My mother survived the Nazis — I’m happy she can’t see Germany today
Comparisons with the 1930s are lazy, says John Kampfner. But on the anniversary of the brutal Nazi pogrom Kristallnacht, and in the shadow of the ongoing Israel-Gaza war, he travels to Berlin to talk to a Holocaust survivor’s son who is shocked by the rising tide of violent antisemitism in Germany and across Europe
I am so happy that my mother is not around to see this now.” Hermann Simon and I were talking on the eve of the 85th anniversary of Kristallnacht, the pogroms of November 1938 across Germany that presaged the Holocaust. We were talking also exactly a month since Hamas carried out its massacre of 1,400 Israelis on 7 October – the largest single day of murder of Jews since the defeat of the Third Reich.
Simon’s words were not mere musings. His mother survived the war by hiding underground, one of a tiny number of Jews who submerged, literally, to stay alive. Her son says that for the first days after last month’s terrorist attack he too had the urge to hide, deciding not to go to his local synagogue on that first Friday.

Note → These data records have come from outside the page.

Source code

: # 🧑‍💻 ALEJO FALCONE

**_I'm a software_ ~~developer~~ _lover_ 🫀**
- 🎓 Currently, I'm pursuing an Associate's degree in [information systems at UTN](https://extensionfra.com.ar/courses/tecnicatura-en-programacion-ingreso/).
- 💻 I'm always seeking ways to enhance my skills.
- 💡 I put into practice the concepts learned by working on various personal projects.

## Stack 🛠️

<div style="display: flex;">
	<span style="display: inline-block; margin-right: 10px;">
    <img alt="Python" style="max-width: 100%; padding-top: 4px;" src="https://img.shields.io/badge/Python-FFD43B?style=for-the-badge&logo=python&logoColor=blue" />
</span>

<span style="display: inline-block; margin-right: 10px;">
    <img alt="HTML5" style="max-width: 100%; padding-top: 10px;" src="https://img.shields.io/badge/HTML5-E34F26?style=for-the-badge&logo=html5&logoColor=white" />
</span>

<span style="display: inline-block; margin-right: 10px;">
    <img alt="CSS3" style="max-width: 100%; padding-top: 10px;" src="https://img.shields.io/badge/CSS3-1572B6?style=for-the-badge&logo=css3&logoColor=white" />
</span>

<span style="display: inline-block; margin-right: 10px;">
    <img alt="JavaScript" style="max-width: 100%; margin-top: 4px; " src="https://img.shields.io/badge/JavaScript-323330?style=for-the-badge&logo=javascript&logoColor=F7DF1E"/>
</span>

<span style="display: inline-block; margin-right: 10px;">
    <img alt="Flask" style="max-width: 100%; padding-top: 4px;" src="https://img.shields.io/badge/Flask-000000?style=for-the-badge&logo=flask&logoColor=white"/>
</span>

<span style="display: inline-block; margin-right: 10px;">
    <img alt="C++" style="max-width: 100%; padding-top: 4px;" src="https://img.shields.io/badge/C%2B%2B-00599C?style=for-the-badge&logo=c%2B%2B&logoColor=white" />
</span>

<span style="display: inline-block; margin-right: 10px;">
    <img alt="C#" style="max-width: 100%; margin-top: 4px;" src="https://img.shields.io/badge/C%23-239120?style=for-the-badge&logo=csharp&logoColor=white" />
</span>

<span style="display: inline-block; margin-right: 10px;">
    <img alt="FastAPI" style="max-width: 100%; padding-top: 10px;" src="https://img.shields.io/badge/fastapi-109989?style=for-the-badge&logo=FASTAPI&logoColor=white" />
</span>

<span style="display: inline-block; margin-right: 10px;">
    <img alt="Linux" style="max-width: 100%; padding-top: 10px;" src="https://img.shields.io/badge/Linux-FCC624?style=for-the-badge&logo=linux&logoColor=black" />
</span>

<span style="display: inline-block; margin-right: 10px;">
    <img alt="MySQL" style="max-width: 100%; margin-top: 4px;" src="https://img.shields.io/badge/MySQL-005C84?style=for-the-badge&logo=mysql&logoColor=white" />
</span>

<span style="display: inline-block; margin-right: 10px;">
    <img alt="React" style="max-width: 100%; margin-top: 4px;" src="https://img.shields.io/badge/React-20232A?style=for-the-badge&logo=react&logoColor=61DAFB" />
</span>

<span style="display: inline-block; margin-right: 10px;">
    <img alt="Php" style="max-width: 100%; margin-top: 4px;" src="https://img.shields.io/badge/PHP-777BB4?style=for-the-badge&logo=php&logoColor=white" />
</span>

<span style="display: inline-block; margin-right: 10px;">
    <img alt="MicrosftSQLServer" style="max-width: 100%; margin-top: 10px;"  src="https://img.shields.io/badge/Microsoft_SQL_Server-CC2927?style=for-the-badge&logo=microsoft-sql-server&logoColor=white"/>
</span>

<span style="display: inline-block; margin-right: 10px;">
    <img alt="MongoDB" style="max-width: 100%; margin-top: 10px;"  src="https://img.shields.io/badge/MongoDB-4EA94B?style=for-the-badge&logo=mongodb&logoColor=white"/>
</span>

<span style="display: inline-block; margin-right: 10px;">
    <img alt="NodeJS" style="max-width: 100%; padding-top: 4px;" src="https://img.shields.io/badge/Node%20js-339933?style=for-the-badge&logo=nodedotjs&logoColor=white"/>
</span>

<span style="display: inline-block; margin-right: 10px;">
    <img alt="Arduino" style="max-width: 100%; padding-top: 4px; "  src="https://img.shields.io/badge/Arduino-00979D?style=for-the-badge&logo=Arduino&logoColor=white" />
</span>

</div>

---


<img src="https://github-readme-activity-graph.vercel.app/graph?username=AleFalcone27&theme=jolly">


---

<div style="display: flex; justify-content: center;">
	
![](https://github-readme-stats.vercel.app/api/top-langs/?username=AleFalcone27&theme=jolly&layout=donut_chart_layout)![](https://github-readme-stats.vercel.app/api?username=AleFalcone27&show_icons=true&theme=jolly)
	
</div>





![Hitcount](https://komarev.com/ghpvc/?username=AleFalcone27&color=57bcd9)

Simon is one of the most exceptional figures in contemporary Berlin Jewry, his life exemplifying the terrible history of Jews in Berlin – and a certain redemption that followed. But first his mother: an orphan at the age of 19, in 1941 Marie Jalowicz Simon was sent into forced labour at a Siemens factory, going from home to home, all the time hiding, famished, often exploited, and living in unsanitary conditions. She avoided almost certain death when, in June 1942, dressed only in her petticoat and pretending to be a neighbour, she slipped past the two SS men who had been sent to pick her up. On the rare occasions she needed to venture onto the street, she would not wear the yellow star required of Jews. For a time, she stayed in a villa outside the city with a circus performer before being “sold” for 15 reichsmarks (around £70 in today’s money) to a syphilitic, ardent Nazi.